What you output should match the data below exactly.

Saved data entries
= = = = =

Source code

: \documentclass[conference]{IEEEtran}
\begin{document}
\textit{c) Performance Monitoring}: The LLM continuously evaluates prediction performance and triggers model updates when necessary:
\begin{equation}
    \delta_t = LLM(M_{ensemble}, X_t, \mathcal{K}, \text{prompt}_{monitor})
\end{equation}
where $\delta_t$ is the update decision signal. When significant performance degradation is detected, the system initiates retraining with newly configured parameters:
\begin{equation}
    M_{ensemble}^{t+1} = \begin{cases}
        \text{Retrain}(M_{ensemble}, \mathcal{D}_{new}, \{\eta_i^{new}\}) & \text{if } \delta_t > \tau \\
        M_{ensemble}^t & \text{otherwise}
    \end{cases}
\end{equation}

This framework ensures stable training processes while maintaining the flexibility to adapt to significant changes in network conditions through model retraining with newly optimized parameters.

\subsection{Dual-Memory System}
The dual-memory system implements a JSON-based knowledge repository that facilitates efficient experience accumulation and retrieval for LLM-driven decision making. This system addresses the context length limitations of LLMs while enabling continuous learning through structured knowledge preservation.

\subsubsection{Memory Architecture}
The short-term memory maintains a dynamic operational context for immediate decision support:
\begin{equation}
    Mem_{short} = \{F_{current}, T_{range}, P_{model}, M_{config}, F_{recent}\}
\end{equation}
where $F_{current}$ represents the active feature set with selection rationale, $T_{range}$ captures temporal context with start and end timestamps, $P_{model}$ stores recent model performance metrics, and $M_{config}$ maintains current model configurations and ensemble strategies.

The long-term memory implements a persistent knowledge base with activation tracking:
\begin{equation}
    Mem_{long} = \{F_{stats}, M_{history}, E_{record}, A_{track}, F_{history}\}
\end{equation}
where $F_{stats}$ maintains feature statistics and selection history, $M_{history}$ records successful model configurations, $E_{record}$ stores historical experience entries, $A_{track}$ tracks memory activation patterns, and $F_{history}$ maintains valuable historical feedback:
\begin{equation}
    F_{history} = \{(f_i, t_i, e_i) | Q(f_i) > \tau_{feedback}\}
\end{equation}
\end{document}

= = = = =

** Answer box **
Source code

: \documentclass[conference]{IEEEtran}
\begin{document}
\textit{c) Performance Monitoring}: The LLM continuously evaluates prediction performance and triggers model updates when necessary:
\begin{equation}
    \delta_t = LLM(M_{ensemble}, X_t, \mathcal{K}, \text{prompt}_{monitor})
\end{equation}
where $\delta_t$ is the update decision signal. When significant performance degradation is detected, the system initiates retraining with newly configured parameters:
\begin{equation}
    M_{ensemble}^{t+1} = \begin{cases}
        \text{Retrain}(M_{ensemble}, \mathcal{D}_{new}, \{\eta_i^{new}\}) & \text{if } \delta_t > \tau \\
        M_{ensemble}^t & \text{otherwise}
    \end{cases}
\end{equation}

This framework ensures stable training processes while maintaining the flexibility to adapt to significant changes in network conditions through model retraining with newly optimized parameters.

\subsection{Dual-Memory System}
The dual-memory system implements a JSON-based knowledge repository that facilitates efficient experience accumulation and retrieval for LLM-driven decision making. This system addresses the context length limitations of LLMs while enabling continuous learning through structured knowledge preservation.

\subsubsection{Memory Architecture}
The short-term memory maintains a dynamic operational context for immediate decision support:
\begin{equation}
    Mem_{short} = \{F_{current}, T_{range}, P_{model}, M_{config}, F_{recent}\}
\end{equation}
where $F_{current}$ represents the active feature set with selection rationale, $T_{range}$ captures temporal context with start and end timestamps, $P_{model}$ stores recent model performance metrics, and $M_{config}$ maintains current model configurations and ensemble strategies.

The long-term memory implements a persistent knowledge base with activation tracking:
\begin{equation}
    Mem_{long} = \{F_{stats}, M_{history}, E_{record}, A_{track}, F_{history}\}
\end{equation}
where $F_{stats}$ maintains feature statistics and selection history, $M_{history}$ records successful model configurations, $E_{record}$ stores historical experience entries, $A_{track}$ tracks memory activation patterns, and $F_{history}$ maintains valuable historical feedback:
\begin{equation}
    F_{history} = \{(f_i, t_i, e_i) | Q(f_i) > \tau_{feedback}\}
\end{equation}
\end{document}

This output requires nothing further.